Which lines in the records below contain the word "logistic"? Report each of them.

> _ENTRIES SUPPLIED_:
-----

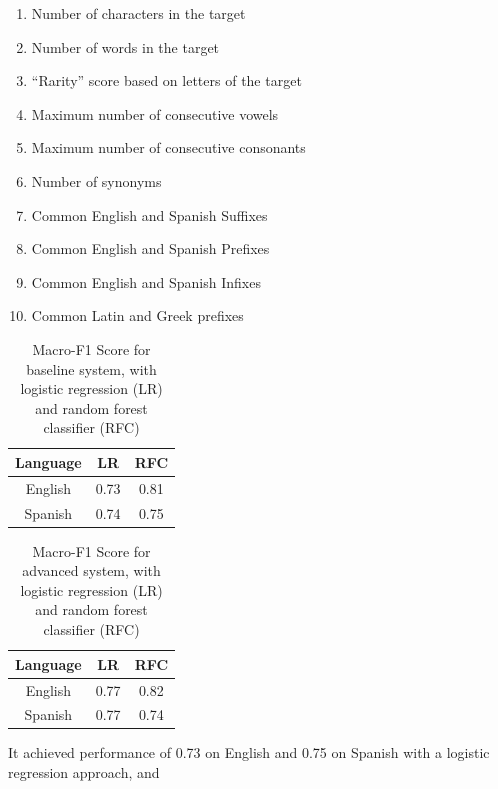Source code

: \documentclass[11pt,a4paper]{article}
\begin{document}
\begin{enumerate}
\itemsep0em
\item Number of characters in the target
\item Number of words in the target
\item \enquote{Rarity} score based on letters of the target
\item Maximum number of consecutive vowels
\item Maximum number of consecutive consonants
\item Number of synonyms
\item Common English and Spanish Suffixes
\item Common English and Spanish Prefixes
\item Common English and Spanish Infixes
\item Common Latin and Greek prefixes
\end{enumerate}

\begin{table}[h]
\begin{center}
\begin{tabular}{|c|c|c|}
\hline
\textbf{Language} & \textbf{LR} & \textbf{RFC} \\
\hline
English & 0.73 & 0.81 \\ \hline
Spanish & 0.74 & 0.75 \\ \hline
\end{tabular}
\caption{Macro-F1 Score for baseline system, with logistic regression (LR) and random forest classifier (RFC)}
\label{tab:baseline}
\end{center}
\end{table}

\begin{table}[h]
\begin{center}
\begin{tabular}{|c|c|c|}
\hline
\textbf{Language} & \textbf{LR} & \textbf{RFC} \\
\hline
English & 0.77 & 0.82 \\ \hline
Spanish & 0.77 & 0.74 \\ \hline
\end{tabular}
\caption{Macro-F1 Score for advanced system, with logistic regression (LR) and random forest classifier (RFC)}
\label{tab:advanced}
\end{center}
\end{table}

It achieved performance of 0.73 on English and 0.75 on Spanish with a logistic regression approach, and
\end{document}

-----

> _TASK ANSWER_:
\caption{Macro-F1 Score for baseline system, with logistic regression (LR) and random forest classifier (RFC)}
\caption{Macro-F1 Score for advanced system, with logistic regression (LR) and random forest classifier (RFC)}
It achieved performance of 0.73 on English and 0.75 on Spanish with a logistic regression approach, and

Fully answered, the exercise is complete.